One aim of terrorist attacks was to push moderate Muslims towards extremism and, in the event of attacks such as those in Istanbul, Brussels and other cities, for the Western powers to then “over react.”
Ritzmann added: “This would then allow the extremists to turn round and say to their recruits, ‘we told you so’.
“ISIS and other extremists want to lure the West into a battle on their territory and that is why they want the Americans to send ground troops to Syria.”
He was particularly keen also to highlight what he sees as current shortcomings in the capacity of some intelligence agencies to adequately deal with the threat to domestic and external security of many countries.
“You have to ask questions about the capabilities of our security and intelligence services and also their openness for co-operation and collaboration.”
“Information gathering and information exchange are the cornerstone of our security,” he asserted.

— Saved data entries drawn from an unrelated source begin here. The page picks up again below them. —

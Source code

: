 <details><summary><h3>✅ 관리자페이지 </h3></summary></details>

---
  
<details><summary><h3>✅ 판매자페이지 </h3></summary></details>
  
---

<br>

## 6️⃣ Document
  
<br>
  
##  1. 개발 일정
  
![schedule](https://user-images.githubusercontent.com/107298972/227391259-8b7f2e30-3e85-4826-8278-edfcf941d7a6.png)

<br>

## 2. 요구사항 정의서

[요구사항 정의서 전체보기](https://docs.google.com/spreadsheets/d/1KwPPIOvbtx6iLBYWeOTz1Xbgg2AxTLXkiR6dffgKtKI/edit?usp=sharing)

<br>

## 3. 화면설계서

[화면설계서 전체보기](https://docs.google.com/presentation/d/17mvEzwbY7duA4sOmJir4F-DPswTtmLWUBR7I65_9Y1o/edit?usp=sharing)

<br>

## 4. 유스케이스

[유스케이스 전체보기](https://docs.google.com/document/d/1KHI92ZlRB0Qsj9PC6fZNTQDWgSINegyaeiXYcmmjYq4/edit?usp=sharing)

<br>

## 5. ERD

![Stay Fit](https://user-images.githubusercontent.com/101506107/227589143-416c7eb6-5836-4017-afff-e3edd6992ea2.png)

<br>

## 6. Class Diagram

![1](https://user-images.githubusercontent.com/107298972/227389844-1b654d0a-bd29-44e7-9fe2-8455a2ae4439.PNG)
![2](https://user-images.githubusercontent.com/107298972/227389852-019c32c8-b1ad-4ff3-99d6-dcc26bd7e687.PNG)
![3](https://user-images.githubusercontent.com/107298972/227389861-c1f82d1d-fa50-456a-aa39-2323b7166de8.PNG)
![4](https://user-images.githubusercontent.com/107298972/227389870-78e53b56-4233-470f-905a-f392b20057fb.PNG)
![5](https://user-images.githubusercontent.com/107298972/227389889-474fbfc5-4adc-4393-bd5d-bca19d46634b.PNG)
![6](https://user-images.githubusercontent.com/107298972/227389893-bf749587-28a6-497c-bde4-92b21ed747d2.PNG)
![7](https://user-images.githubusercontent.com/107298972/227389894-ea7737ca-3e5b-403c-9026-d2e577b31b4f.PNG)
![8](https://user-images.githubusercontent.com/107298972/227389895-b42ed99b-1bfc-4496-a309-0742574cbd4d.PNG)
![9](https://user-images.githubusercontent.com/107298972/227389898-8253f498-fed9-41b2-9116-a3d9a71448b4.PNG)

His comments took on added significance after it emerged that the men behind the Brussels bombings were known to police while the head of Europol has also warned that as many as 5,000 ISIS trained jihadists are wandering free in Europe
Ritzmann, though, said that despite the apparently bleak outlook there was some room for optimism, adding: “We can deal with these people – we just need to be smarter in doing it.

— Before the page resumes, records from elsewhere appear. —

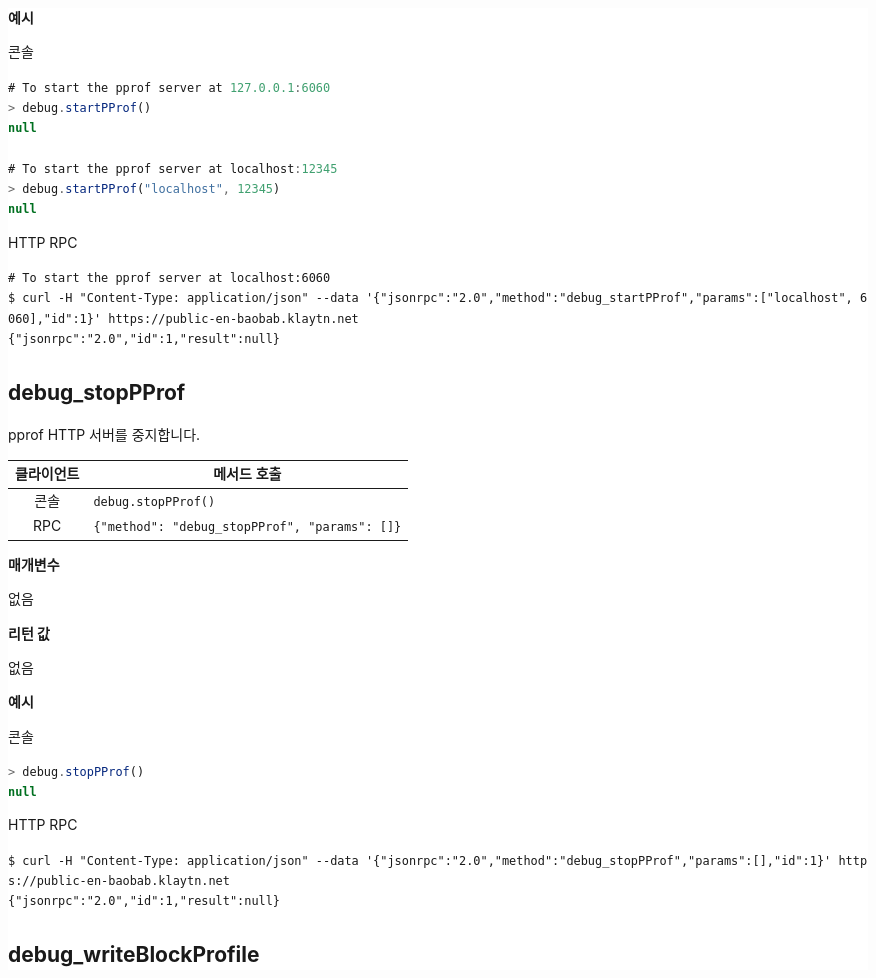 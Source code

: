 **예시**

콘솔
```javascript
# To start the pprof server at 127.0.0.1:6060
> debug.startPProf()
null

# To start the pprof server at localhost:12345
> debug.startPProf("localhost", 12345)
null
```

HTTP RPC
```shell
# To start the pprof server at localhost:6060
$ curl -H "Content-Type: application/json" --data '{"jsonrpc":"2.0","method":"debug_startPProf","params":["localhost", 6060],"id":1}' https://public-en-baobab.klaytn.net
{"jsonrpc":"2.0","id":1,"result":null}
```


## debug_stopPProf <a id="debug_stoppprof"></a>

pprof HTTP 서버를 중지합니다.

| 클라이언트 | 메서드 호출 |
| :-----: | --------------------------------------------- |
| 콘솔 | `debug.stopPProf()` |
| RPC | `{"method": "debug_stopPProf", "params": []}` |

**매개변수**

없음

**리턴 값**

없음

**예시**

콘솔
```javascript
> debug.stopPProf()
null
```

HTTP RPC
```shell
$ curl -H "Content-Type: application/json" --data '{"jsonrpc":"2.0","method":"debug_stopPProf","params":[],"id":1}' https://public-en-baobab.klaytn.net
{"jsonrpc":"2.0","id":1,"result":null}
```


## debug_writeBlockProfile <a id="debug_writeblockprofile"></a>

Another speaker, Bakary Sambe, a Senegal-based senior fellow at the European Foundation for Democracy, reminded the audience that the problem of radicalisation and extremism was not confined to Europe but was also prevalent in Africa
He pointed out that he knew of instances where young Africans had been “trained” at mosques financed and built by ISIS-affiliates in Senegal and then gone on to fight for the group in Syria
“We have this problem in Africa too of course. It is a clash of religious models and a sort of ‘Islamization’ that is taking place.”
While the “ideological dimension” could not be ignored, the university lecturer suggested that the only way to address the issue in the long term was to “invest more” in preventative measures.
In a short Q&A session, some panellists spoke of the ongoing need for an effective alternative, or “counter narrative”, to combat the propaganda that continues to attract young Muslim men and women through a variety of ways to ISIS and such groups.
Ritzmann suggested that the “messenger (s)” of such a counter argument was just as important as the message it sought to convey.
Ritzmann also pointed out that while US-led coalition bombing and other measures had made serious dents in ISIS-held territory and had also badly hit revenue sourced from its oil infrastructure, ISIS still held land “the size of the United Kingdom”.
There was a consensus among the participants that it was the terrorist networks, which had spread “much further than many thought”, that should be increasingly targeted.
Ali, responding to a question about new threats, spoke about a significant “change of tactic” by ISIS which, he said, was now increasingly using suicide bombers such as those deployed on the streets of Brussels.
Looking to the future, he predicted: “I think we are going to see a greater emphasis on broader terrorist attacks around the world and that is one reason why we need to step back and look at all this in a more sophisticated way.”
Roberta Bonazzi, executive director at the European Foundation for Democracy pointed to the need expose the Islamist ideology that inspires and drives such terrorist acts.
“This is a pervasive ideology,” Bonazzi said, “that is the source of radicalization that can lead to terrorism and/or recruitment to terrorist organizations.”